# Post Your Wedding Day Picture Here ... If married before the advent of photography then engravings .



## Greyson (Aug 23, 2017)

Way back in 1970 ... and still married (to the same person)
.


----------



## SeaBreeze (Aug 23, 2017)

Great photo Greyson, pretty wife, congratulations on your marriage...you have 6 years on me! :cool2:


----------



## applecruncher (Aug 23, 2017)

Here's a thread with some more wedding pics:

https://www.seniorforums.com/showth...-wedding-pictures!?highlight=wedding+pictures


----------



## jujube (Aug 23, 2017)

Prehistoric photography from my wedding:


----------



## Greyson (Aug 23, 2017)

I remember that wedding ... I was serving the drinks ...
.


----------



## Ruth n Jersey (Aug 23, 2017)

I didn't want a big wedding. The hubby to be picked me up at home, Mom snapped the photo and we drove to the church and was married in the parsonage. We forgot about needing a witness so they ran outside and got the gardener. The hubby to be was so nervous he forgot my name. We got through it and 20 minutes later we were on our honeymoon. First stop was a hot dog stand for lunch. That was 1972 and we are still going strong.


----------



## Pappy (Aug 24, 2017)

A long, long time ago. 1956 to be exact.


----------



## Ken N Tx (Aug 24, 2017)

Approaching 54 years!!!!!
.


----------



## Lon (Aug 24, 2017)

Second marriage lake tahoe 1991


----------



## Camper6 (Aug 24, 2017)

Keeripes. What a committment.  We didn't realize at the time and went into with our eyes closed.

Oh to be young again and fearless.

I love to see those photos.


----------



## Trade (Aug 24, 2017)

I don't have any from my first marriage. Don't really care to have any remembrances of the day I made the biggest mistake of my life. The old saying "Life's a bitch, then you marry one" comes to mind.


----------



## Sassycakes (Aug 26, 2017)

My Husband and I just celebrated our 51st Wedding Anniversary. We were married in 1966. My Husband was drafted a few months before our wedding,but we were lucky he was able to have a leave so we could get married and have a short Honeymoon.
I wish I had better pictures on my computer.


----------



## Lara (Aug 26, 2017)

jujube said:


> Prehistoric photography from my wedding:
> 
> View attachment 41159


:lofl:


----------



## terry123 (Aug 26, 2017)

I love the pics and envy all of you for long, loving marriages.  You are very blessed!!


----------



## merlin (Aug 27, 2017)

Here is mine in 1967, sadly the only two people still alive on this photo are myself and my brother standing next to me...


----------



## Temperance (Aug 31, 2017)

Thank you all for sharing these photos.  Just lovely.


----------



## Capt Lightning (Sep 1, 2017)

I've been married 44 years and hardly ever looked at my wedding photos.  I felt like a gatecrasher at someone else's party.


----------



## Lara (Sep 1, 2017)

Temperance said:


> Thank you all for sharing these photos.  Just lovely.
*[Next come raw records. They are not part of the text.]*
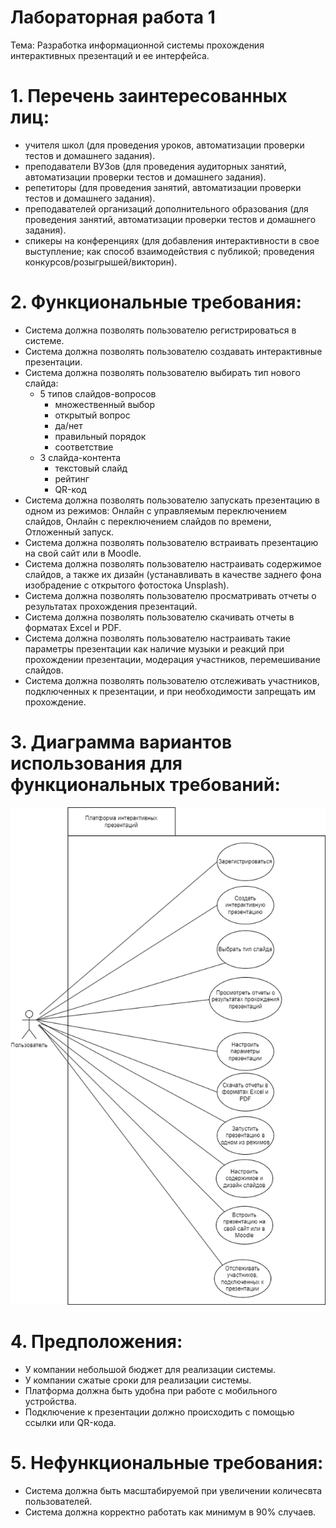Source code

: # Лабораторная работа 1

Тема: Разработка информационной системы прохождения интерактивных презентаций и ее интерфейса.

# 1. Перечень заинтересованных лиц:
  - учителя школ (для проведения уроков, автоматизации проверки тестов и домашнего задания).
  - преподаватели ВУЗов (для проведения аудиторных занятий, автоматизации проверки тестов и домашнего задания).
  - репетиторы (для проведения занятий, автоматизации проверки тестов и домашнего задания).
  - преподавателей организаций дополнительного образования (для проведения занятий, автоматизации проверки тестов и домашнего задания).
  - спикеры на конференциях (для добавления интерактивности в свое выступление; как способ взаимодействия с публикой; проведения конкурсов/розыгрышей/викторин).
# 2. Функциональные требования:
  - Система должна позволять пользователю регистрироваться в системе.
  - Система должна позволять пользователю создавать интерактивные презентации.
  - Система должна позволять пользователю выбирать тип нового слайда: 
    - 5 типов слайдов-вопросов
      - множественный выбор
      - открытый вопрос
      - да/нет
      - правильный порядок
      - соответствие
    - 3 слайда-контента
      - текстовый слайд
      - рейтинг
      - QR-код 
  - Система должна позволять пользователю запускать презентацию в одном из режимов: Онлайн с управляемым переключением слайдов, Онлайн с переключением слайдов по времени, Отложенный запуск.
  - Система должна позволять пользователю встраивать презентацию на свой сайт или в Moodle.
  - Система должна позволять пользователю настраивать содержимое слайдов, а также их дизайн (устанавливать в качестве заднего фона изобрадение с открытого фотостока Unsplash).
  - Система должна позволять пользователю просматривать отчеты о результатах прохождения презентаций.
  - Система должна позволять пользователю скачивать отчеты в форматах Excel и PDF.
  - Система должна позволять пользователю настраивать такие параметры презентации как наличие музыки и реакций при прохождении презентации, модерация участников, перемешивание слайдов.
  - Система должна позволять пользователю отслеживать участников, подключенных к презентации, и при необходимости запрещать им прохождение.
# 3. Диаграмма вариантов использования для функциональных требований:
![Диаграмма вариантов использования](https://github.com/AnaSKBK/PAPS/blob/LabWork1/Lab_1diagram.png)

# 4. Предположения:
  - У компании небольшой бюджет для реализации системы.
  - У компании сжатые сроки для реализации системы.
  - Платформа должна быть удобна при работе с мобильного устройства.
  - Подключение к презентации должно происходить с помощью ссылки или QR-кода.
# 5. Нефункциональные требования:
  - Система должна быть масштабируемой при увеличении количесвта пользователей.
  - Система должна корректно работать как минимум в 90% случаев.
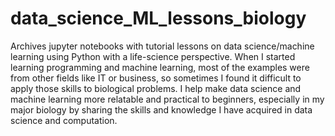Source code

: # data_science_ML_lessons_biology
Archives jupyter notebooks with tutorial lessons on data science/machine learning using Python with a life-science perspective. When I started learning programming and machine learning, most of the examples were from other fields like IT or business, so sometimes  I found it difficult to apply those skills to biological problems. I help make data science and machine learning more relatable and practical to beginners, especially in my major biology by sharing the skills and knowledge I have acquired in data science and computation.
Yes, what she said. They are all so very sweet and everyone looks so good. I'll get around to posting one eventually...I'm just lazy


----------



## Lara (Sep 1, 2017)

We got married at the Highlands Inn Little Chapel (the inn is still there but the little historic chapel has since been destroyed) in a picturesque setting on the ocean cliffs of Carmel. It was a second time wedding for both of us so I didn't wear a wedding gown. In fact I thought it would be cool to wear a white pantsuit (inspired by Cher lol). I only had immediate family there and there was a pretty white gazebo on the cliff...have a pic of us there too. It was a beautiful day and we ran into Charles Durning at the Inn for a short conversation. Nice man. Looked just like he did in the movies. Clint Eastwood is the Mayor there. I think one of our new members lives in Carmel.


----------



## Greyson (Sep 1, 2017)

Lara said:


> We got married at the Highlands Inn Little Chapel (the inn is still there but the little historic chapel has since been destroyed) in a picturesque setting on the ocean cliffs of Carmel. It was a second time wedding for both of us so I didn't wear a wedding gown. In fact I thought it would be cool to wear a white pantsuit (inspired by Cher lol). I only had immediate family there and there was a pretty white gazebo on the cliff...have a pic of us there too. It was a beautiful day and we ran into Charles Durning at the Inn for a short conversation. Nice man. Looked just like he did in the movies. Clint Eastwood is the Mayor there. I think one of our new members lives in Carmel.


This was in 1968 ;
.


----------



## Lara (Sep 1, 2017)

Yes! That's it. Thank you, Greyson. We were married in 1976. The inside was beautiful. It doesn't look as historic from the outside I guess so maybe it wasn't but the inside looked antique. Now I'm a little teary. It broke my heart when we went back to see it. The new owners "paved paradise and put up a parking lot" over it. They left the white gazebo on the cliff.


----------